Molly Worthen, a reputable scholar of American evangelicalism who teaches at the estimable University of North Carolina—Chapel Hill, suggests in a recent New York Times article that evangelicals have been leery of “fake news” for a long time now.
She’s more right than she knows.
Worthen points to the usual suspects, rationalist defences of Biblical inerrancy and seven-day creation, and adds to them a brief mention of theologian Cornelius Van Til, who posited a great gulf fixed between the Christian (= true) view of things and every other (world)view.

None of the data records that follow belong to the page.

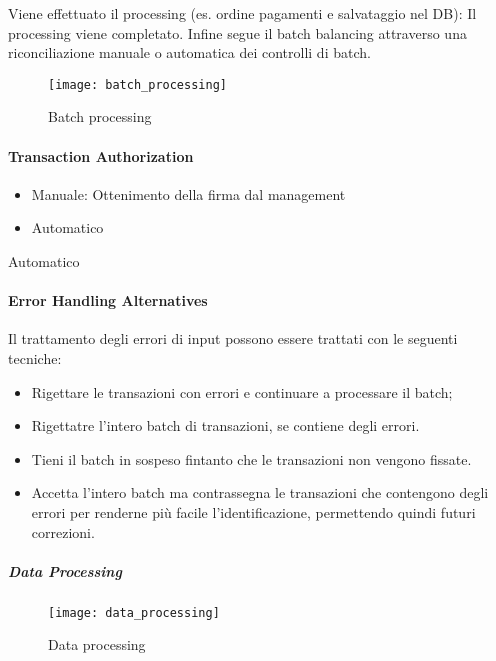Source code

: Viene effettuato il processing (es. ordine pagamenti e salvataggio nel DB):
Il processing viene completato.
Infine segue il batch balancing attraverso 
una riconciliazione manuale o automatica dei controlli di batch.

\begin{figure}[h!]
        \begin{center}
                \texttt{[image: batch\_processing]}
        \end{center}
        \caption{Batch processing}
        \label{fig:security:batch:processing}
\end{figure}

\paragraph{Transaction Authorization}
\begin{itemize}
	\item Manuale: Ottenimento della firma dal management 
	\item Automatico
\end{itemize}

Automatico

\paragraph{Error Handling Alternatives}
Il trattamento degli errori di input possono essere trattati
con le seguenti tecniche:
\begin{itemize}
\item Rigettare le transazioni con errori e continuare a processare 
il batch;
\item Rigettatre l'intero batch di transazioni, se contiene
degli errori.
\item Tieni il batch in sospeso fintanto che le transazioni 
non vengono fissate.
\item Accetta l'intero batch ma contrassegna le transazioni che
contengono degli errori per renderne più facile l'identificazione,
permettendo quindi futuri correzioni.
\end{itemize}


\subparagraph{Data Processing}

\begin{figure}[h!]
        \begin{center}
                \texttt{[image: data\_processing]}
        \end{center}
        \caption{Data processing}
        \label{fig:data:processing}
\end{figure}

Van Til and his arch neo-Calvinist philosophy would be utterly unfamiliar to the vast majority of North American evangelicals. But his extreme and rather theoretical division of (Christian) truth on one side and what “the world” says on the other side is not just the oversimplification of fundamentalism. I suggest that such a dichotomy reflects much of evangelicals’ actual experience over the last century or so of North American culture.
For during this time, all “right-thinking” people just “knew” that…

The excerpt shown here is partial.